Consumers have grown accustomed to using credit cards to purchase goods and services. Although credit cards provide significant advantages and convenience over cash transactions, various costs are associated with credit card transactions. A major factor in determining the cost of a credit card transaction is risk, and particularly, the risk of fraud. These costs may be imposed upon merchants and consumers in the form of use charges, annual fees, and/or higher interest rates.
There are several different ways in which a consumer can purchase goods or services using a credit card, each of which has a certain amount of fraud risk associated with it. In the traditional credit card transaction, the consumer (the credit card holder) is present at the merchant's (provider of goods or services) place of business and physically presents the card to the merchant when paying for the goods or services. The consumer physically signs a paper receipt confirming the transaction. Another common type of credit card transaction type is mail order or telephone order. In this scenario, nothing is physically signed by the consumer, and the credit card is not physically present at the merchant. Consequently, this type of a credit card transaction generally involves a greater risk of fraud than an in-person transaction. Another type of credit card transaction which recently has become much more common is the online (Internet) purchase. In this case as well, nothing is physically signed by the consumer, and the credit card is not physically present at the merchant. Although substantial progress has been made in the areas of data encryption and Internet security in general, this method of payment is still viewed by many as involving the greatest risk of all the types of credit card transactions.

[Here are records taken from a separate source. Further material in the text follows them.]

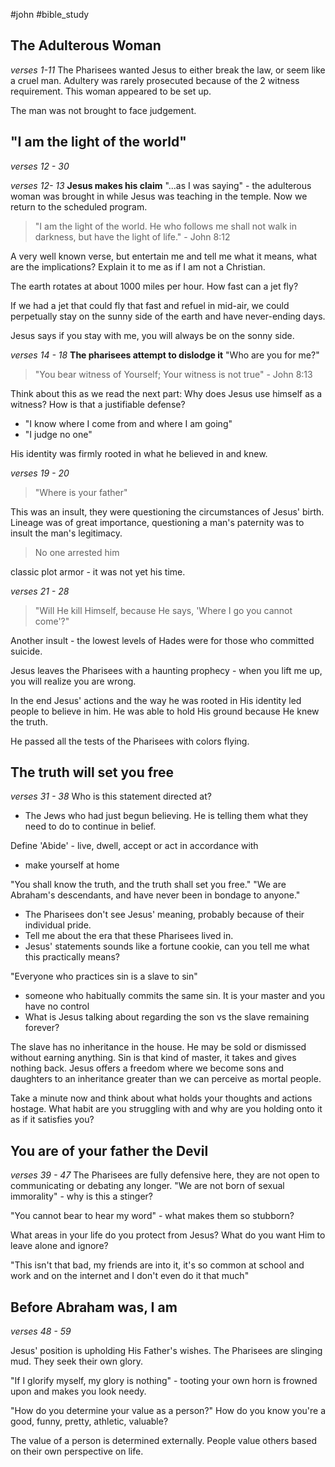#john #bible_study 
## The Adulterous Woman
*verses 1-11*
The Pharisees wanted Jesus to either break the law, or seem like a cruel man.
Adultery was rarely prosecuted because of the 2 witness requirement.
This woman appeared to be set up.

The man was not brought to face judgement.

## "I am the light of the world"
*verses 12 - 30*

*verses 12- 13*
**Jesus makes his claim**
"...as I was saying" - the adulterous woman was brought in while Jesus was teaching in the temple. Now we return to the scheduled program.

> "I am the light of the world. He who follows me shall not walk in darkness, but have the light of life." - John 8:12

A very well known verse, but entertain me and tell me what it means, what are the implications?
Explain it to me as if I am not a Christian.

The earth rotates at about 1000 miles per hour. 
How fast can a jet fly?

If we had a jet that could fly that fast and refuel in mid-air, we could perpetually stay on the sunny side of the earth and have never-ending days.

Jesus says if you stay with me, you will always be on the sonny side.

*verses 14 - 18*
**The pharisees attempt to dislodge it**
"Who are you for me?"
> "You bear witness of Yourself; Your witness is not true" - John 8:13

Think about this as we read the next part:
Why does Jesus use himself as a witness? How is that a justifiable defense?
- "I know where I come from and where I am going"
- "I judge no one"

His identity was firmly rooted in what he believed in and knew.

*verses 19 - 20*
> "Where is your father"
 
This was an insult, they were questioning the circumstances of Jesus' birth.
Lineage was of great importance, questioning a man's paternity was to insult the man's legitimacy.

> No one arrested him

classic plot armor - it was not yet his time.

*verses 21 - 28*

> "Will He kill Himself, because He says, 'Where I go you cannot come'?"

Another insult - the lowest levels of Hades were for those who committed suicide.

Jesus leaves the Pharisees with a haunting prophecy - when you lift me up, you will realize you are wrong.

In the end Jesus' actions and the way he was rooted in His identity led people to believe in him. He was able to hold His ground because He knew the truth.

He passed all the tests of the Pharisees with colors flying.



## The truth will set you free
*verses 31 - 38*
Who is this statement directed at?
- The Jews who had just begun believing. He is telling them what they need to do to continue in belief.

Define 'Abide' - live, dwell, accept or act in accordance with
- make yourself at home

"You shall know the truth, and the truth shall set you free."
"We are Abraham's descendants, and have never been in bondage to anyone."
- The Pharisees don't see Jesus' meaning, probably because of their individual pride.
- Tell me about the era that these Pharisees lived in.
- Jesus' statements sounds like a fortune cookie, can you tell me what this practically means?

"Everyone who practices sin is a slave to sin"
- someone who habitually commits the same sin. It is your master and you have no control
- What is Jesus talking about regarding the son vs the slave remaining forever?

The slave has no inheritance in the house. He may be sold or dismissed without earning anything. Sin is that kind of master, it takes and gives nothing back.
Jesus offers a freedom where we become sons and daughters to an inheritance greater than we can perceive as mortal people.

Take a minute now and think about what holds your thoughts and actions hostage.
What habit are you struggling with and why are you holding onto it as if it satisfies you?

## You are of your father the Devil
*verses 39 - 47*
The Pharisees are fully defensive here, they are not open to communicating or debating any longer.
"We are not born of sexual immorality" - why is this a stinger?

"You cannot bear to hear my word" - what makes them so stubborn?

What areas in your life do you protect from Jesus? 
What do you want Him to leave alone and ignore?

"This isn't that bad, my friends are into it, it's so common at school and work and on the internet and I don't even do it that much"

## Before Abraham was, I am
*verses 48 - 59*

Jesus' position is upholding His Father's wishes.
The Pharisees are slinging mud. They seek their own glory.

"If I glorify myself, my glory is nothing" - tooting your own horn is frowned upon and makes you look needy.

"How do you determine your value as a person?"
How do you know you're a good, funny, pretty, athletic, valuable?

The value of a person is determined externally.
People value others based on their own perspective on life.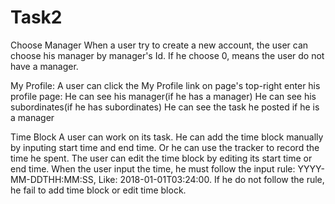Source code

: # Task2

Choose Manager
When a user try to create a new account, the user can choose his manager by manager's Id.
If he choose 0, means the user do not have a manager.

My Profile:
A user can click the My Profile link on page's top-right enter his profile page:
He can see his manager(if he has a manager)
He can see his subordinates(if he has subordinates)
He can see the task he posted if he is a manager

Time Block
A user can work on its task.
He can add the time block manually by inputing start time and end time.
Or he can use the tracker to record the time he spent.
The user can edit the time block by editing its start time or end time.
When the user input the time, he must follow the input rule:
YYYY-MM-DDTHH:MM:SS, Like: 2018-01-01T03:24:00.
If he do not follow the rule, he fail to add time block or edit time block.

The parties potentially affected by credit card fraud include the consumer (the credit card holder), the provider of goods or services (the “merchant”), the issuer (the bank which issued the credit card), the acquirer (the bank which directly interfaces with the merchant for purposes of processing a credit card transaction; often the same entity as the issuer), and the clearing network (e.g., MasterCard or Visa). These parties may be exposed to fraud in any of several ways. First, a criminal posing as a credit card account holder may make fraudulent purchases on a stolen credit card account number. Currently, the point of origin for most of the fraud risk associated with a credit card is at the transition where the credit card is delivered from the issuer to the consumer. In addition, signatures may be forged, enabling a criminal to impersonate a legitimate credit card account holder. The transaction can be completed even if the merchant fails to check the signature or back up identification of the consumer. Furthermore, an acquirer must trust the information it receives from the merchant. Consequently, a criminals posing as a merchant may run transactions on a stolen credit card number. Also, a criminal working for a legitimate merchant may falsify the amount of the legitimate purchase. The transaction can also be completed even if the consumer does not verify that the transaction is for the correct amount, enabling a criminal to run a fraudulent transaction amount. In addition, a consumer may repudiate a valid transaction. In the online scenario in particular, is very difficult to prove that the consumer approved the transaction.
Credit card fraud creates expense for credit card networks, their banks, and consumers. Reducing the incidence of fraud in credit card transactions will help to save money and, in turn, to reduce use charges for merchants and consumers and enable new credit card services. A new credit card payment system, therefore, should work within, and preferably improve upon, existing risk tolerance levels and other constraints associated with more conventional credit card transactions.
Furthermore, a new credit card payment system should not require significant added hardware or changes to existing merchant credit card authorization/clearing procedures, or require significant effort or training for merchants and consumers.